No Really, What’s the Kavanaugh Hearing’s Affect on the Election?

So Brett Kavanaugh was confirmed to the Supreme Court.

 

In the few weeks leading up to the Senate’s confirmation vote on Saturday and much of the national journalist coverage immediately following the confirmation, Americans paying any attention to political news and pollsters have been questioning the effect of the Kavanaugh sexual allegations and confirmation on voter turnout in the midterm elections in November.

 

A pervasive narrative propagated by the media is that Democrats are losing their blue wave edge during the Kavanaugh hearing. In a new NPR/ PBS NewsHour/Marist poll released on Oct. 3rd, Republicans were revealed to be in a statistical tie with Democrats, as Democrats who believe that the November midterm elections are very important outnumber Republicans who believe the same only by 2 points.

 

Source: NPR/PBS NewsHour/Marist polls, conducted July 19 - 22 and Oct. 1. The July poll of registered voters has a margin of error of plus or minus 3.8 percentage points. The October poll of registered voters has a margin of error of plus or minus 4.2 percentage points.

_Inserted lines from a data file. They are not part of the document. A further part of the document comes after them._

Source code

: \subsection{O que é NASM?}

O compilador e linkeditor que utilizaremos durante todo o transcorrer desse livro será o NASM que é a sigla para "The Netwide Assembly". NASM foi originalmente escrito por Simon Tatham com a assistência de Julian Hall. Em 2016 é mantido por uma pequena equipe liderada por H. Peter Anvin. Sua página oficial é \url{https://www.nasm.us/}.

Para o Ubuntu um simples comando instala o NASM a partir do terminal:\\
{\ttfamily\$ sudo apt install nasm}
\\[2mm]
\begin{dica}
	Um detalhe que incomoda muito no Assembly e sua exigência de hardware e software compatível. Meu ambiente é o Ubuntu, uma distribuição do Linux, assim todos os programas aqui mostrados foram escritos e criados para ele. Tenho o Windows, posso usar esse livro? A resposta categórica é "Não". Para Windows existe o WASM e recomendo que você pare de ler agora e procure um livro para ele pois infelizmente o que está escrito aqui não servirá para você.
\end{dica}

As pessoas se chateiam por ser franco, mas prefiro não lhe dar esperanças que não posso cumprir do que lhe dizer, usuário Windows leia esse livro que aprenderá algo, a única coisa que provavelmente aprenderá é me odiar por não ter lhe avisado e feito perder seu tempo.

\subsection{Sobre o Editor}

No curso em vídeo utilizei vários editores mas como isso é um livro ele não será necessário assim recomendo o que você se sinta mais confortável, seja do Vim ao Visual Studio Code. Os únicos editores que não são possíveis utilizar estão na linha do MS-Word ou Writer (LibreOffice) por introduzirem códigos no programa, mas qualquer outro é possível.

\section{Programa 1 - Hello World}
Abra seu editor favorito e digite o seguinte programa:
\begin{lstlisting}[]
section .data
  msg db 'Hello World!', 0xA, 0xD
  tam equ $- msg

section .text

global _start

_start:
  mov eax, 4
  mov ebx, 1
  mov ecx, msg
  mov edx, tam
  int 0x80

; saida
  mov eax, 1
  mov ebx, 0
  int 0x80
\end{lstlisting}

Credit: Alyson Hurt and Alice Goldfarb/NPR

 

Over a 3-month span, Republicans who believed that the midterms were very important increased by 12%, while Democrats only increased by 4%. It is also worthwhile to mention that Republican women had the same increase has men, and while the situation of women stating that they believe the midterms are important does not reveal ideological projections on their votes, Republican women typical casts votes that align more with their ideological identity than their sexual identities (meaning that a Republican woman is more likely to vote on a Republican issue than a woman’s issue).

 

Given the dynamic shift in Republicans caring about the November election, Democrats should be really concerned about turnout come November, right? Well, not necessarily.

 

Current projections of election polling demonstrate that the Republicans have an increased competitive edge in the Senate, and if Senate seats were the only seats up for grabs this November, then the Democrats would have to worry. The North Dakota Senate seat is a great example of this, where latest polls reflect Democratic incumbent Heidi Heitkamp trailing behind Republican candidate Kevin Cramer by double digits. The Republican party currently is favored to win this election with a 7 out of 10 chance of taking Heitkamp’s seat.

 

However, Republicans have always had the upperhand in keeping Senate seats for this midterm.  According to FiveThirtyEight’s Senate forecasting, Republicans are now only more likely (77%) than they were back in early September (68%) to keep control of the Senate.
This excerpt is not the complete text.